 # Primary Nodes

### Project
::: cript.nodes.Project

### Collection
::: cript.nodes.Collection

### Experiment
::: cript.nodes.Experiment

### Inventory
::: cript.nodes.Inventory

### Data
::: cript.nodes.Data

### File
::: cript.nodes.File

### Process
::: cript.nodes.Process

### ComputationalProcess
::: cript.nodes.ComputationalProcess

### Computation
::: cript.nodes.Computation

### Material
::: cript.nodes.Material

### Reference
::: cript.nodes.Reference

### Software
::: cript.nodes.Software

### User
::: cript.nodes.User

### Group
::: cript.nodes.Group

______

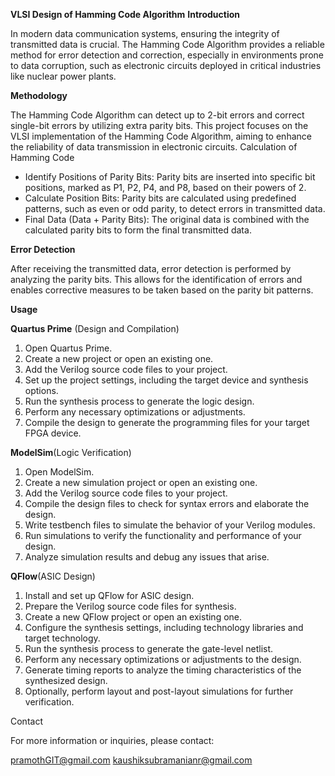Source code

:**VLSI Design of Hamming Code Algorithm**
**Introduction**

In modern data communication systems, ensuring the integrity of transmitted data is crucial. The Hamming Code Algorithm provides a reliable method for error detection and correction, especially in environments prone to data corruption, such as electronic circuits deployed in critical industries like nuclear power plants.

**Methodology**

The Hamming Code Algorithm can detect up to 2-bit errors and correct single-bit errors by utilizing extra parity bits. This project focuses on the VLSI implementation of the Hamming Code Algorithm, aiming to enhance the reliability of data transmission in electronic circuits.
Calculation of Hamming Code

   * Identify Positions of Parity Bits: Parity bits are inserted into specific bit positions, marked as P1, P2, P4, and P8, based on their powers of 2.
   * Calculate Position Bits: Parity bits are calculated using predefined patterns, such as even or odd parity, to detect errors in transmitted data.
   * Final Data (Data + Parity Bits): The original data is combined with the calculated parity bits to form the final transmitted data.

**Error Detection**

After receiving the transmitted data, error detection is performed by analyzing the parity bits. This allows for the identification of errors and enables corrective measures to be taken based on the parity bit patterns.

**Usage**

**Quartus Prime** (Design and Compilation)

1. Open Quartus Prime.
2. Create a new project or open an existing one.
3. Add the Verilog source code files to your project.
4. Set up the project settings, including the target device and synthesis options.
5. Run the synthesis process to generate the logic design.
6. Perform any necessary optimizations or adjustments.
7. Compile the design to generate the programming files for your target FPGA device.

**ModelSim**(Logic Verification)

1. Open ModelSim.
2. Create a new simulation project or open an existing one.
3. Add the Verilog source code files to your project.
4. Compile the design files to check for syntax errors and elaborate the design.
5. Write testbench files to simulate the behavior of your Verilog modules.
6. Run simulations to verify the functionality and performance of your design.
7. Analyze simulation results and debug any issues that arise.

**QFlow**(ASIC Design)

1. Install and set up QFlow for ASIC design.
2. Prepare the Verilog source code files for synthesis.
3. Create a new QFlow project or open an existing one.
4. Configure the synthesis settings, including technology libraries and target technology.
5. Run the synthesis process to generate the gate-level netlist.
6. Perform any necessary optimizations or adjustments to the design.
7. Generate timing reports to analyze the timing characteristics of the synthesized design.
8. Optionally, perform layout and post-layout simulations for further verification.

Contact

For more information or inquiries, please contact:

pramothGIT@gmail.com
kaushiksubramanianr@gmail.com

______

What to produce - Each line above that contains "calculated" counts once; report the total of such lines and nothing more.

Task solution - 2